An interesting omission from the movie
I warn you in all fairness, there are spoilers are ahead.
Diana gets Steve back the way I expected she would, once I saw the trailers and it was clear that the film's villain had the power to grant one's deepest wish. She also had to let him go again, the way I expected she would, because it was necessary to defeat the villain. But it's interesting that Diana doesn't let Steve go because, thanks to her, he essentially stole someone else's body. In fact there is not one scene where she grapples with the ethics of that situation.

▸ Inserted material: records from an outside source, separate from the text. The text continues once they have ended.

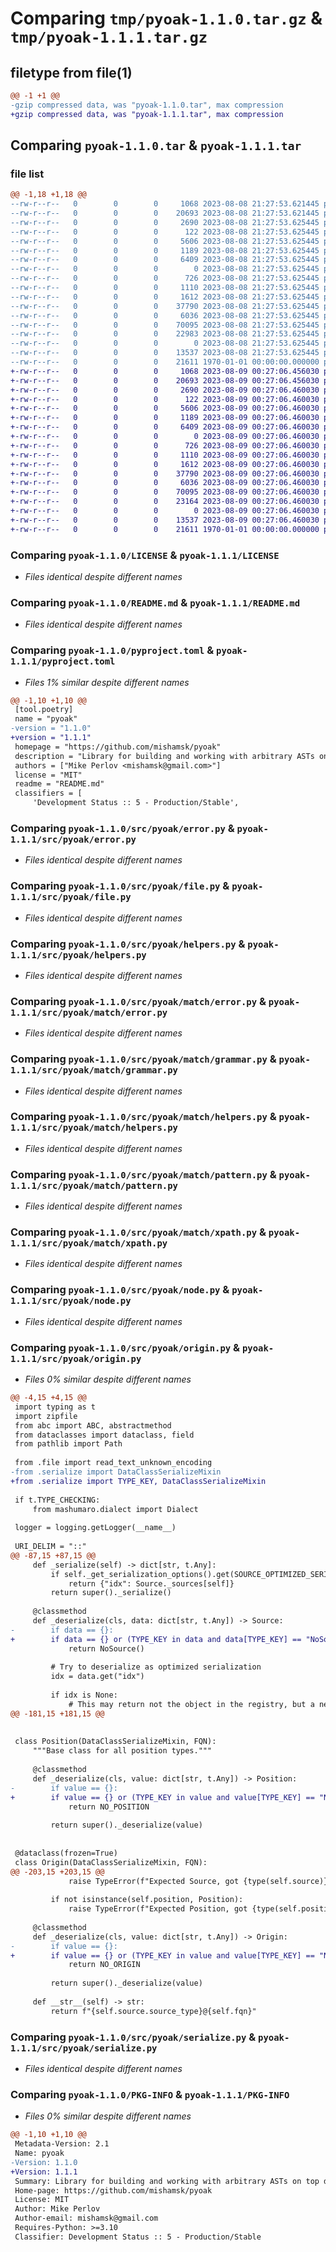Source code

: # Comparing `tmp/pyoak-1.1.0.tar.gz` & `tmp/pyoak-1.1.1.tar.gz`

## filetype from file(1)

```diff
@@ -1 +1 @@
-gzip compressed data, was "pyoak-1.1.0.tar", max compression
+gzip compressed data, was "pyoak-1.1.1.tar", max compression
```

## Comparing `pyoak-1.1.0.tar` & `pyoak-1.1.1.tar`

### file list

```diff
@@ -1,18 +1,18 @@
--rw-r--r--   0        0        0     1068 2023-08-08 21:27:53.621445 pyoak-1.1.0/LICENSE
--rw-r--r--   0        0        0    20693 2023-08-08 21:27:53.621445 pyoak-1.1.0/README.md
--rw-r--r--   0        0        0     2690 2023-08-08 21:27:53.625445 pyoak-1.1.0/pyproject.toml
--rw-r--r--   0        0        0      122 2023-08-08 21:27:53.625445 pyoak-1.1.0/src/pyoak/__init__.py
--rw-r--r--   0        0        0     5606 2023-08-08 21:27:53.625445 pyoak-1.1.0/src/pyoak/error.py
--rw-r--r--   0        0        0     1189 2023-08-08 21:27:53.625445 pyoak-1.1.0/src/pyoak/file.py
--rw-r--r--   0        0        0     6409 2023-08-08 21:27:53.625445 pyoak-1.1.0/src/pyoak/helpers.py
--rw-r--r--   0        0        0        0 2023-08-08 21:27:53.625445 pyoak-1.1.0/src/pyoak/match/__init__.py
--rw-r--r--   0        0        0      726 2023-08-08 21:27:53.625445 pyoak-1.1.0/src/pyoak/match/error.py
--rw-r--r--   0        0        0     1110 2023-08-08 21:27:53.625445 pyoak-1.1.0/src/pyoak/match/grammar.py
--rw-r--r--   0        0        0     1612 2023-08-08 21:27:53.625445 pyoak-1.1.0/src/pyoak/match/helpers.py
--rw-r--r--   0        0        0    37790 2023-08-08 21:27:53.625445 pyoak-1.1.0/src/pyoak/match/pattern.py
--rw-r--r--   0        0        0     6036 2023-08-08 21:27:53.625445 pyoak-1.1.0/src/pyoak/match/xpath.py
--rw-r--r--   0        0        0    70095 2023-08-08 21:27:53.625445 pyoak-1.1.0/src/pyoak/node.py
--rw-r--r--   0        0        0    22983 2023-08-08 21:27:53.625445 pyoak-1.1.0/src/pyoak/origin.py
--rw-r--r--   0        0        0        0 2023-08-08 21:27:53.625445 pyoak-1.1.0/src/pyoak/py.typed
--rw-r--r--   0        0        0    13537 2023-08-08 21:27:53.625445 pyoak-1.1.0/src/pyoak/serialize.py
--rw-r--r--   0        0        0    21611 1970-01-01 00:00:00.000000 pyoak-1.1.0/PKG-INFO
+-rw-r--r--   0        0        0     1068 2023-08-09 00:27:06.456030 pyoak-1.1.1/LICENSE
+-rw-r--r--   0        0        0    20693 2023-08-09 00:27:06.456030 pyoak-1.1.1/README.md
+-rw-r--r--   0        0        0     2690 2023-08-09 00:27:06.460030 pyoak-1.1.1/pyproject.toml
+-rw-r--r--   0        0        0      122 2023-08-09 00:27:06.460030 pyoak-1.1.1/src/pyoak/__init__.py
+-rw-r--r--   0        0        0     5606 2023-08-09 00:27:06.460030 pyoak-1.1.1/src/pyoak/error.py
+-rw-r--r--   0        0        0     1189 2023-08-09 00:27:06.460030 pyoak-1.1.1/src/pyoak/file.py
+-rw-r--r--   0        0        0     6409 2023-08-09 00:27:06.460030 pyoak-1.1.1/src/pyoak/helpers.py
+-rw-r--r--   0        0        0        0 2023-08-09 00:27:06.460030 pyoak-1.1.1/src/pyoak/match/__init__.py
+-rw-r--r--   0        0        0      726 2023-08-09 00:27:06.460030 pyoak-1.1.1/src/pyoak/match/error.py
+-rw-r--r--   0        0        0     1110 2023-08-09 00:27:06.460030 pyoak-1.1.1/src/pyoak/match/grammar.py
+-rw-r--r--   0        0        0     1612 2023-08-09 00:27:06.460030 pyoak-1.1.1/src/pyoak/match/helpers.py
+-rw-r--r--   0        0        0    37790 2023-08-09 00:27:06.460030 pyoak-1.1.1/src/pyoak/match/pattern.py
+-rw-r--r--   0        0        0     6036 2023-08-09 00:27:06.460030 pyoak-1.1.1/src/pyoak/match/xpath.py
+-rw-r--r--   0        0        0    70095 2023-08-09 00:27:06.460030 pyoak-1.1.1/src/pyoak/node.py
+-rw-r--r--   0        0        0    23164 2023-08-09 00:27:06.460030 pyoak-1.1.1/src/pyoak/origin.py
+-rw-r--r--   0        0        0        0 2023-08-09 00:27:06.460030 pyoak-1.1.1/src/pyoak/py.typed
+-rw-r--r--   0        0        0    13537 2023-08-09 00:27:06.460030 pyoak-1.1.1/src/pyoak/serialize.py
+-rw-r--r--   0        0        0    21611 1970-01-01 00:00:00.000000 pyoak-1.1.1/PKG-INFO
```

### Comparing `pyoak-1.1.0/LICENSE` & `pyoak-1.1.1/LICENSE`

 * *Files identical despite different names*

### Comparing `pyoak-1.1.0/README.md` & `pyoak-1.1.1/README.md`

 * *Files identical despite different names*

### Comparing `pyoak-1.1.0/pyproject.toml` & `pyoak-1.1.1/pyproject.toml`

 * *Files 1% similar despite different names*

```diff
@@ -1,10 +1,10 @@
 [tool.poetry]
 name = "pyoak"
-version = "1.1.0"
+version = "1.1.1"
 homepage = "https://github.com/mishamsk/pyoak"
 description = "Library for building and working with arbitrary ASTs on top dataclasses"
 authors = ["Mike Perlov <mishamsk@gmail.com>"]
 license = "MIT"
 readme = "README.md"
 classifiers = [
     'Development Status :: 5 - Production/Stable',
```

### Comparing `pyoak-1.1.0/src/pyoak/error.py` & `pyoak-1.1.1/src/pyoak/error.py`

 * *Files identical despite different names*

### Comparing `pyoak-1.1.0/src/pyoak/file.py` & `pyoak-1.1.1/src/pyoak/file.py`

 * *Files identical despite different names*

### Comparing `pyoak-1.1.0/src/pyoak/helpers.py` & `pyoak-1.1.1/src/pyoak/helpers.py`

 * *Files identical despite different names*

### Comparing `pyoak-1.1.0/src/pyoak/match/error.py` & `pyoak-1.1.1/src/pyoak/match/error.py`

 * *Files identical despite different names*

### Comparing `pyoak-1.1.0/src/pyoak/match/grammar.py` & `pyoak-1.1.1/src/pyoak/match/grammar.py`

 * *Files identical despite different names*

### Comparing `pyoak-1.1.0/src/pyoak/match/helpers.py` & `pyoak-1.1.1/src/pyoak/match/helpers.py`

 * *Files identical despite different names*

### Comparing `pyoak-1.1.0/src/pyoak/match/pattern.py` & `pyoak-1.1.1/src/pyoak/match/pattern.py`

 * *Files identical despite different names*

### Comparing `pyoak-1.1.0/src/pyoak/match/xpath.py` & `pyoak-1.1.1/src/pyoak/match/xpath.py`

 * *Files identical despite different names*

### Comparing `pyoak-1.1.0/src/pyoak/node.py` & `pyoak-1.1.1/src/pyoak/node.py`

 * *Files identical despite different names*

### Comparing `pyoak-1.1.0/src/pyoak/origin.py` & `pyoak-1.1.1/src/pyoak/origin.py`

 * *Files 0% similar despite different names*

```diff
@@ -4,15 +4,15 @@
 import typing as t
 import zipfile
 from abc import ABC, abstractmethod
 from dataclasses import dataclass, field
 from pathlib import Path
 
 from .file import read_text_unknown_encoding
-from .serialize import DataClassSerializeMixin
+from .serialize import TYPE_KEY, DataClassSerializeMixin
 
 if t.TYPE_CHECKING:
     from mashumaro.dialect import Dialect
 
 logger = logging.getLogger(__name__)
 
 URI_DELIM = "::"
@@ -87,15 +87,15 @@
     def _serialize(self) -> dict[str, t.Any]:
         if self._get_serialization_options().get(SOURCE_OPTIMIZED_SERIALIZATION_KEY, False):
             return {"idx": Source._sources[self]}
         return super()._serialize()
 
     @classmethod
     def _deserialize(cls, data: dict[str, t.Any]) -> Source:
-        if data == {}:
+        if data == {} or (TYPE_KEY in data and data[TYPE_KEY] == "NoSource"):
             return NoSource()
 
         # Try to deserialize as optimized serialization
         idx = data.get("idx")
 
         if idx is None:
             # This may return not the object in the registry, but a new instance
@@ -181,15 +181,15 @@
 
 
 class Position(DataClassSerializeMixin, FQN):
     """Base class for all position types."""
 
     @classmethod
     def _deserialize(cls, value: dict[str, t.Any]) -> Position:
-        if value == {}:
+        if value == {} or (TYPE_KEY in value and value[TYPE_KEY] == "NoPosition"):
             return NO_POSITION
 
         return super()._deserialize(value)
 
 
 @dataclass(frozen=True)
 class Origin(DataClassSerializeMixin, FQN):
@@ -203,15 +203,15 @@
             raise TypeError(f"Expected Source, got {type(self.source)}")
 
         if not isinstance(self.position, Position):
             raise TypeError(f"Expected Position, got {type(self.position)}")
 
     @classmethod
     def _deserialize(cls, value: dict[str, t.Any]) -> Origin:
-        if value == {}:
+        if value == {} or (TYPE_KEY in value and value[TYPE_KEY] == "NoOrigin"):
             return NO_ORIGIN
 
         return super()._deserialize(value)
 
     def __str__(self) -> str:
         return f"{self.source.source_type}@{self.fqn}"
```

### Comparing `pyoak-1.1.0/src/pyoak/serialize.py` & `pyoak-1.1.1/src/pyoak/serialize.py`

 * *Files identical despite different names*

### Comparing `pyoak-1.1.0/PKG-INFO` & `pyoak-1.1.1/PKG-INFO`

 * *Files 0% similar despite different names*

```diff
@@ -1,10 +1,10 @@
 Metadata-Version: 2.1
 Name: pyoak
-Version: 1.1.0
+Version: 1.1.1
 Summary: Library for building and working with arbitrary ASTs on top dataclasses
 Home-page: https://github.com/mishamsk/pyoak
 License: MIT
 Author: Mike Perlov
 Author-email: mishamsk@gmail.com
 Requires-Python: >=3.10
 Classifier: Development Status :: 5 - Production/Stable
```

When you see the movie, you see that at Diana doesn't recognize Steve at first, because his consciousness has simply been poured into the body of a man of 1984 who was presumably about the same age as Steve when he died. Steve takes over that body and the man whose body it was -- his consciousness at least -- is simply gone. Chris Pine replaced the actor portraying that body for the film, and this is justified by Diana telling him "all I see is you," when he looks in a mirror and sees that other man. When Diana has to renounce her wish, both because that's the only way to beat Max Lord, and because having her wish granted has come at the cost of much of her power -- leaving her outmatched by Cheetah -- Steve goes away again and the original consciousness returns to its host body. But Diana only renounces her wish to have Steve back because she has to in order to beat Lord, and to get her power back. She only lets Steve go again with the greatest reluctance, and if that hadn't been necessary, it's clear she would have kept Steve with her to live out the remainder of his natural life. Not once, in any scene of the film, does she stop to consider that she is essentially stealing that other man's body from him, and depriving him of the life he was supposed to have on earth.